In summer, MBL becomes a teaching institution. Last summer, an African-American student was approached by a teaching assistant (TA) who threatened to burn a cross in front of the student’s house. The TA was expelled and banned from the MBL. Yet, as I argued in a New York Times OpEd, the most dangerous aspect of prejudice is not its presence in an individual, but its pervasiveness as an ideology.2 As long as we focus solely on the individual, we are missing the point.
Today, like in the 1920s, most of the interventions having to do with diversity in science focus on the individual. I would argue that approaches focused on the individual are based on two assumptions, both partially flawed: 1) The problem can be fixed by an individual, if we can just help him or her to adjust to the system; and 2) If the solution can be provided by the individual, there is an implicit assumption that the problem is the individual. Approaches are therefore structured to help the underrepresented minority student or the female student to adjust to the system. When an approach fails, the individual is blamed (and sometimes the group of people that this person represents). That was the case for E.E. Just a century ago, and that is the case, I would argue, for many targeted training programs today.
To be sure, individuals have agency, and focusing on the individual is an important part of the equation. But if the problem is simply framed as one of agency by the individual, the intervention will fail if part of the problem is contributed by the system. Mentoring programs aimed at increasing numbers of women in science, while necessary, are likely to fail if we as scientists fail to also critically examine the role of institutions and their policies that tolerate sexual harassment, that sustain gender disparities in salaries, or that promote implicit and explicit biases.
Successful approaches require that we first recognize that modern science, for all of its history, was conducted by and served a very narrow demographic. And for the majority of this time, women and many groups that we now consider underrepresented minorities were not admitted to the higher institutions where science was conducted. The reason we have underrepresentation of certain demographics is not because individuals lacked agency, but because the system was designed to exclude those individuals. We inherited and inhabit these structures today. Until we are willing to acknowledge their legacy, and how that legacy permeates the current culture of institutions and the scientific enterprise, until we are purposeful about critically examining how those legacies and existing prejudices in society contribute to disparities in scientific training, our initiatives, even the most well-meaning among them, will be at best incremental.

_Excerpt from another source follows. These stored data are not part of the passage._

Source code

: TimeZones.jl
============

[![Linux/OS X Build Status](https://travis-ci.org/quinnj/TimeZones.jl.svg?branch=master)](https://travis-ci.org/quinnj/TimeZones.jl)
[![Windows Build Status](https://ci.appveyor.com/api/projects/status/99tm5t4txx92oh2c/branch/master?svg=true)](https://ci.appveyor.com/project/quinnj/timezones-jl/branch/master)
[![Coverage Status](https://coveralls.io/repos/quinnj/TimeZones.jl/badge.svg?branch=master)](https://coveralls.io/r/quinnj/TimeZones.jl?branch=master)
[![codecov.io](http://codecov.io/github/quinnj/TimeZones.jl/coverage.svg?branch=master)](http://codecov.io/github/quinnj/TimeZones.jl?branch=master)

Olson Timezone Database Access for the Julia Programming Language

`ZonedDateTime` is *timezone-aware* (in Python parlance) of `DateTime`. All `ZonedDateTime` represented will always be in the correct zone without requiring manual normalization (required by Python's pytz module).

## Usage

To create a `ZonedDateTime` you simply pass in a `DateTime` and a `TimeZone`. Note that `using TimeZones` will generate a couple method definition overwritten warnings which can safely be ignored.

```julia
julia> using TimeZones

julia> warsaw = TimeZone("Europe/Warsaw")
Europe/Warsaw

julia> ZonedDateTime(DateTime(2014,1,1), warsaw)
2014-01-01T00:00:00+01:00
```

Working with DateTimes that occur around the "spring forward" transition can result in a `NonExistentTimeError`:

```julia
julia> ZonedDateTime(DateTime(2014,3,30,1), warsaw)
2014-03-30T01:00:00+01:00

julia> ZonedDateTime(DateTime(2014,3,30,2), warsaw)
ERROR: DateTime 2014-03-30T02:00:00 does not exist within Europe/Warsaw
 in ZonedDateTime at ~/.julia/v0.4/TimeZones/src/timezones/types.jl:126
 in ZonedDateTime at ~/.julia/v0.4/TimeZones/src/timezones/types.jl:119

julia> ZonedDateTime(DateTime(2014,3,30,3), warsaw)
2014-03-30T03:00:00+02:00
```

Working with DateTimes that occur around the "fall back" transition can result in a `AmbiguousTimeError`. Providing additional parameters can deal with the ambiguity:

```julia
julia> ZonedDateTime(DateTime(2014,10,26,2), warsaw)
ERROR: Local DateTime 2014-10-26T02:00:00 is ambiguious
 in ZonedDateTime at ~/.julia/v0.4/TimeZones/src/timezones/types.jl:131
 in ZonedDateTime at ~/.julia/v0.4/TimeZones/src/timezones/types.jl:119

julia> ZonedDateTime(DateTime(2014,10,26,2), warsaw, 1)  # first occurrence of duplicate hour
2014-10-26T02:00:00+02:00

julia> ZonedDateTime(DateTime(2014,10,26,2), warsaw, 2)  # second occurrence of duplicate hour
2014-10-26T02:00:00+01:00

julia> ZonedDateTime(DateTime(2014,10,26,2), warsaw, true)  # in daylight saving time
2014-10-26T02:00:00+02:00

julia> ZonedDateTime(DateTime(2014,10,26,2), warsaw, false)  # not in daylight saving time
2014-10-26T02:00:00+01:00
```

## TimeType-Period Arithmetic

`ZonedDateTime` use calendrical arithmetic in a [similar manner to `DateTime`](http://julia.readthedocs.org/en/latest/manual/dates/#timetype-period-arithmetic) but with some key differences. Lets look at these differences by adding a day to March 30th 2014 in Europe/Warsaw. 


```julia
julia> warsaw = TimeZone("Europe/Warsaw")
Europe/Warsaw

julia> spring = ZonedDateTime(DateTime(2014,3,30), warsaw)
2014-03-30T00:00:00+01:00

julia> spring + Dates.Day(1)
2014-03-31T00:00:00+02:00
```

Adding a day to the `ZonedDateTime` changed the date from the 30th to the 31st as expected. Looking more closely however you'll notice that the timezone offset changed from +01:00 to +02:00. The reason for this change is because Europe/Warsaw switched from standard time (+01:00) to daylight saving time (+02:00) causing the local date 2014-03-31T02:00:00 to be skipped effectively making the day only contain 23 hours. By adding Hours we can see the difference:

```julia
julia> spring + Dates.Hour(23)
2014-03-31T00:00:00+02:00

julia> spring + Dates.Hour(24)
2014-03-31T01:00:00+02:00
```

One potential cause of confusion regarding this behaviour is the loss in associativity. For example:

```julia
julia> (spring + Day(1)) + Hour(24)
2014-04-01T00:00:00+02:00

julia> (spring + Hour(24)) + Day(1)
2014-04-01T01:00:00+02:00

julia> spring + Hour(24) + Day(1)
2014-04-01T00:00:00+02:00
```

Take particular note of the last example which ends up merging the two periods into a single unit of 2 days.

There will always be exceptional individuals, and their narratives also influence our history of science. Yet as we remember and celebrate their accomplishments, we best honor their memory by recognizing that while contributions come from individuals, legacies in training and culture are carried on by institutions. Only by purposefully examining and addressing policies that target the culture of the institutions, and not just the individuals, will we come closer to our collective aspiration of making science more equitable and inclusive in its reach.
1Manning KR (1983). Black Apollo of Science: The Life of Ernest Everett Just. New York: Oxford University Press.
2Colón Ramos DA, Quiñones-Hinojosa A (August 4, 2016). Racism in the research lab. The New York Times.